3. Transfer drained diced vegetables to medium bowl and set aside. Add bread pieces to exuded liquid (there should be about ¼ cup) and soak 1 minute. Add soaked bread and any remaining liquid to roughly chopped vegetables and toss thoroughly to combine.
4. Transfer half of vegetable-bread mixture to blender and process 30 seconds. With blender running, slowly drizzle in ¼ cup oil and continue to blend until completely smooth, about 2 minutes. Strain soup through fine-mesh strainer into large bowl, using back of ladle or rubber spatula to press soup through strainer. Repeat with remaining vegetable-bread mixture and 1/4 cup olive oil.
5. Stir vinegar, minced herb, and half of diced vegetables into soup and season to taste with salt and black pepper. Cover and refrigerate overnight or for at least 2 hours to chill completely and develop flavors. Serve, passing remaining diced vegetables, olive oil, sherry vinegar, and black pepper separately.
The trick to smooth, fully blended texture is all in how you add the olive oil.
Adding all of the oil at once prevents it from blending properly with the vegetables, resulting in a greasy consistency.

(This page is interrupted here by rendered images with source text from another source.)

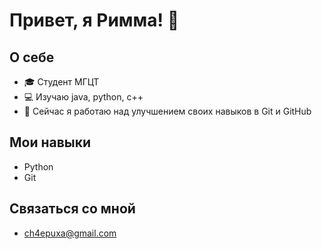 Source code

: # Привет, я Римма! 👋

## О себе
- 🎓 Студент МГЦТ 
- 💻 Изучаю java, python, c++
- 🌱 Сейчас я работаю над улучшением своих навыков в Git и GitHub

## Мои навыки
- Python
- Git

## Связаться со мной
- ch4epuxa@gmail.com 
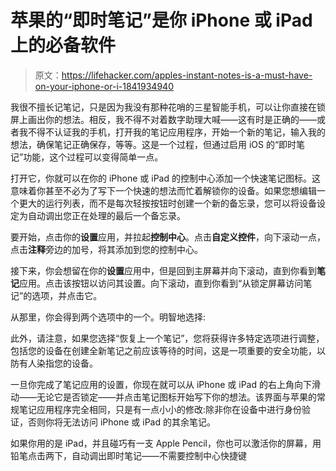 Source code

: # 苹果的“即时笔记”是你 iPhone 或 iPad 上的必备软件

> 原文：<https://lifehacker.com/apples-instant-notes-is-a-must-have-on-your-iphone-or-i-1841934940>

我很不擅长记笔记，只是因为我没有那种花哨的三星智能手机，可以让你直接在锁屏上画出你的想法。相反，我不得不对着数字助理大喊——这有时是正确的——或者我不得不认证我的手机，打开我的笔记应用程序，开始一个新的笔记，输入我的想法，确保笔记正确保存，等等。这是一个过程，但通过启用 iOS 的“即时笔记”功能，这个过程可以变得简单一点。



打开它，你就可以在你的 iPhone 或 iPad 的控制中心添加一个快速笔记图标。这意味着你甚至不必为了写下一个快速的想法而忙着解锁你的设备。如果您想编辑一个更大的运行列表，而不是每次轻按按钮时创建一个新的备忘录，您可以将设备设定为自动调出您正在处理的最后一个备忘录。

要开始，点击你的**设置**应用，并拉起**控制中心**。点击**自定义控件**，向下滚动一点，点击**注释**旁边的加号，将其添加到您的控制中心。

接下来，你会想留在你的**设置**应用中，但是回到主屏幕并向下滚动，直到你看到**笔记**应用。点击该按钮以访问其设置。向下滚动，直到你看到“从锁定屏幕访问笔记”的选项，并点击它。

从那里，你会得到两个选项中的一个。明智地选择:

此外，请注意，如果您选择“恢复上一个笔记”，您将获得许多特定选项进行调整，包括您的设备在创建全新笔记之前应该等待的时间，这是一项重要的安全功能，以防有人染指您的设备。

一旦你完成了笔记应用的设置，你现在就可以从 iPhone 或 iPad 的右上角向下滑动——无论它是否锁定——并点击笔记图标开始写下你的想法。该界面与苹果的常规笔记应用程序完全相同，只是有一点小小的修改:除非你在设备中进行身份验证，否则你将无法访问 iPhone 或 iPad 的其余笔记。

如果你用的是 iPad，并且碰巧有一支 Apple Pencil，你也可以激活你的屏幕，用铅笔点击两下，自动调出即时笔记——不需要控制中心快捷键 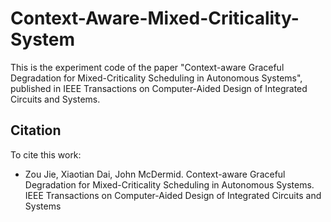 # Context-Aware-Mixed-Criticality-System
This is the experiment code of the paper "Context-aware Graceful Degradation for Mixed-Criticality Scheduling in Autonomous Systems", published in IEEE Transactions on Computer-Aided Design of Integrated Circuits and Systems.

## Citation
To cite this work:
- Zou Jie, Xiaotian Dai, John McDermid. Context-aware Graceful Degradation for Mixed-Criticality Scheduling in Autonomous Systems. IEEE Transactions on Computer-Aided Design of Integrated Circuits and Systems 
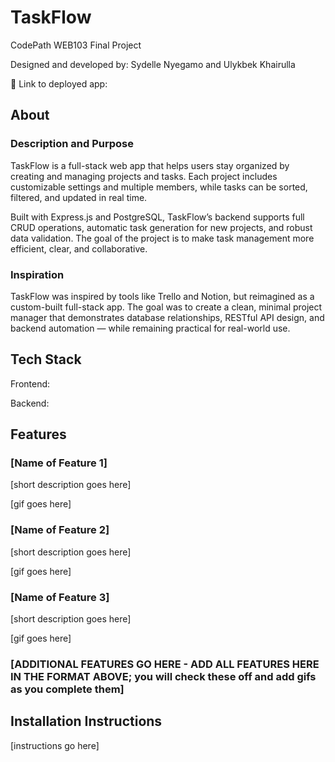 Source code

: # TaskFlow

CodePath WEB103 Final Project

Designed and developed by: Sydelle Nyegamo and Ulykbek Khairulla

🔗 Link to deployed app:

## About

### Description and Purpose

TaskFlow is a full-stack web app that helps users stay organized by creating and managing projects and tasks. Each project includes customizable settings and multiple members, while tasks can be sorted, filtered, and updated in real time.

Built with Express.js and PostgreSQL, TaskFlow’s backend supports full CRUD operations, automatic task generation for new projects, and robust data validation. The goal of the project is to make task management more efficient, clear, and collaborative.

### Inspiration

TaskFlow was inspired by tools like Trello and Notion, but reimagined as a custom-built full-stack app. The goal was to create a clean, minimal project manager that demonstrates database relationships, RESTful API design, and backend automation — while remaining practical for real-world use.

## Tech Stack

Frontend:

Backend:

## Features

### [Name of Feature 1]

[short description goes here]

[gif goes here]

### [Name of Feature 2]

[short description goes here]

[gif goes here]

### [Name of Feature 3]

[short description goes here]

[gif goes here]

### [ADDITIONAL FEATURES GO HERE - ADD ALL FEATURES HERE IN THE FORMAT ABOVE; you will check these off and add gifs as you complete them]

## Installation Instructions

[instructions go here]
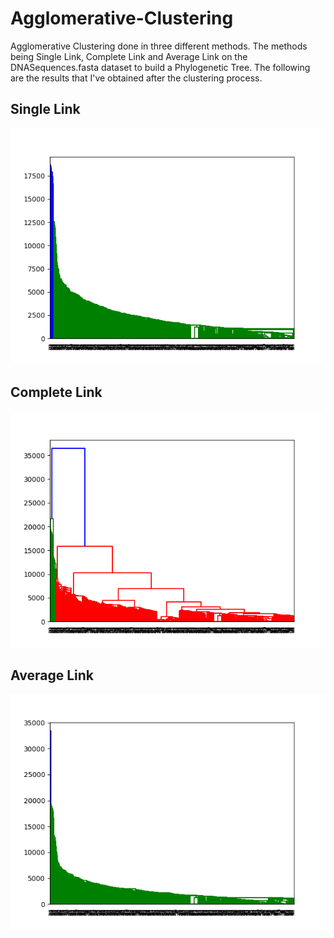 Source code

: # Agglomerative-Clustering
Agglomerative Clustering done in three different methods. The methods being Single Link, Complete Link and Average Link on the DNASequences.fasta dataset to build a Phylogenetic Tree.
The following are the results that I've obtained after the clustering process.

## Single Link
![Screenshot](single.png)
## Complete Link
![Screenshot](complete.png)
## Average Link
![Screenshot](average.png)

Slowly drizzling in the oil helps the mixture emulsify, for a soup that is silky and rich—but not the least bit greasy.
Because of salt’s ability to dissolve in liquids and to draw moisture out of meat and vegetable cells, it often enhances dishes in ways that go beyond just making them taste saltier. Could the length of time we salted our vegetables affect the flavor of our soup?
We made two batches of gazpacho. For the first, we salted the tomatoes, cucumber, onion, and green bell pepper in the recipe and let them sit for 1 hour before pureeing these ingredients with their accumulated juices in a blender. For the second batch, we skipped the salting step, but stirred in the equivalent amount of salt after we pureed the vegetables.
The vegetables that were salted for 1 hour before pureeing produced gazpacho with fuller, more complex flavor.
To experience any foodstuff’s flavors, our tastebuds must be exposed to its flavor molecules. But many of the flavor molecules in fruits and vegetables are not only trapped within their cell walls, they are tightly bound to proteins that also make them inaccessible to our tastebuds. Vigorously blending—and chewing—release some of the flavor molecules. But for maximum flavor extraction, salting the vegetables and letting them sit for an hour works best. With time, the salt draws flavor compounds out of the cell walls while simultaneously forcing the proteins to separate from these molecules, producing a more intensely flavored soup. Simply seasoning the soup before serving will not have the same effect.